• _Task description_
Copy, exactly and without additions, every line in the records below from the one holding "to a record." through the one holding "future data sources.", both ends included.

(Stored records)
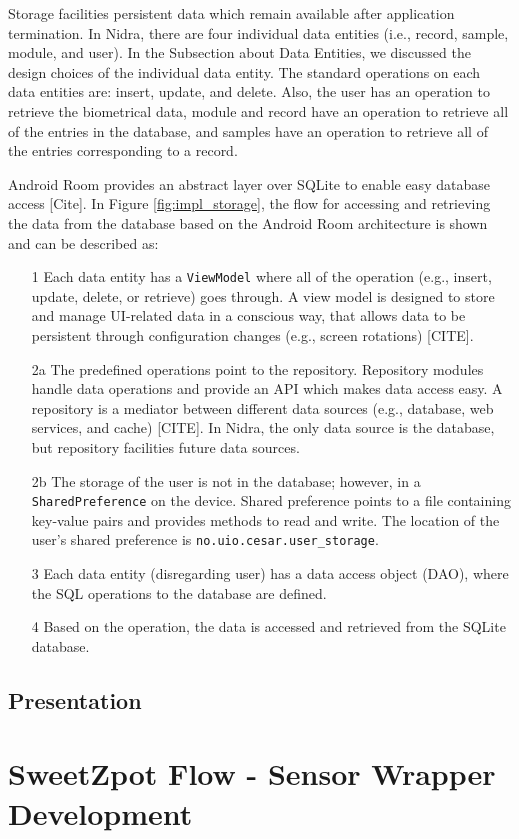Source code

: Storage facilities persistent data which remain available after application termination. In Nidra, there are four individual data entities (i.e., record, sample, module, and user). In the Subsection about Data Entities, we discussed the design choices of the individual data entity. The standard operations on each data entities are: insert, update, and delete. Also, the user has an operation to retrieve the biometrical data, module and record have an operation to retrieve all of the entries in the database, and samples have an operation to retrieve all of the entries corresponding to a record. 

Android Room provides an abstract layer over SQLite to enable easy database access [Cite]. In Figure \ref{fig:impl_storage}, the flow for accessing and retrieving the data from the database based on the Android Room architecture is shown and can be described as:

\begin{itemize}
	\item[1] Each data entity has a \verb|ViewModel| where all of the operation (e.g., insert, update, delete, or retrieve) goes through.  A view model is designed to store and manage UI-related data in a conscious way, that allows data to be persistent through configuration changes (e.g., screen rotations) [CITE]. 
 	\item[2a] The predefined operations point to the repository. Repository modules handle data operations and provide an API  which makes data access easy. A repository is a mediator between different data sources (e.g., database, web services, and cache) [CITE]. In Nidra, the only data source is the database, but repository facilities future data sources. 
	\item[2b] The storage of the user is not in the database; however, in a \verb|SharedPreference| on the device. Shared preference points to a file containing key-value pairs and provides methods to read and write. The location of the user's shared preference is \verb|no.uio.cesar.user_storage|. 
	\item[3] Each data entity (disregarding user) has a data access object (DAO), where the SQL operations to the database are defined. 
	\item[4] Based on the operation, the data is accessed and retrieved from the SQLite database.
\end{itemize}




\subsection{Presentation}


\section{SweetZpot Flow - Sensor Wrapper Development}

• _Solution for this exercise_
: Storage facilities persistent data which remain available after application termination. In Nidra, there are four individual data entities (i.e., record, sample, module, and user). In the Subsection about Data Entities, we discussed the design choices of the individual data entity. The standard operations on each data entities are: insert, update, and delete. Also, the user has an operation to retrieve the biometrical data, module and record have an operation to retrieve all of the entries in the database, and samples have an operation to retrieve all of the entries corresponding to a record. 

Android Room provides an abstract layer over SQLite to enable easy database access [Cite]. In Figure \ref{fig:impl_storage}, the flow for accessing and retrieving the data from the database based on the Android Room architecture is shown and can be described as:

\begin{itemize}
	\item[1] Each data entity has a \verb|ViewModel| where all of the operation (e.g., insert, update, delete, or retrieve) goes through.  A view model is designed to store and manage UI-related data in a conscious way, that allows data to be persistent through configuration changes (e.g., screen rotations) [CITE]. 
 	\item[2a] The predefined operations point to the repository. Repository modules handle data operations and provide an API  which makes data access easy. A repository is a mediator between different data sources (e.g., database, web services, and cache) [CITE]. In Nidra, the only data source is the database, but repository facilities future data sources. 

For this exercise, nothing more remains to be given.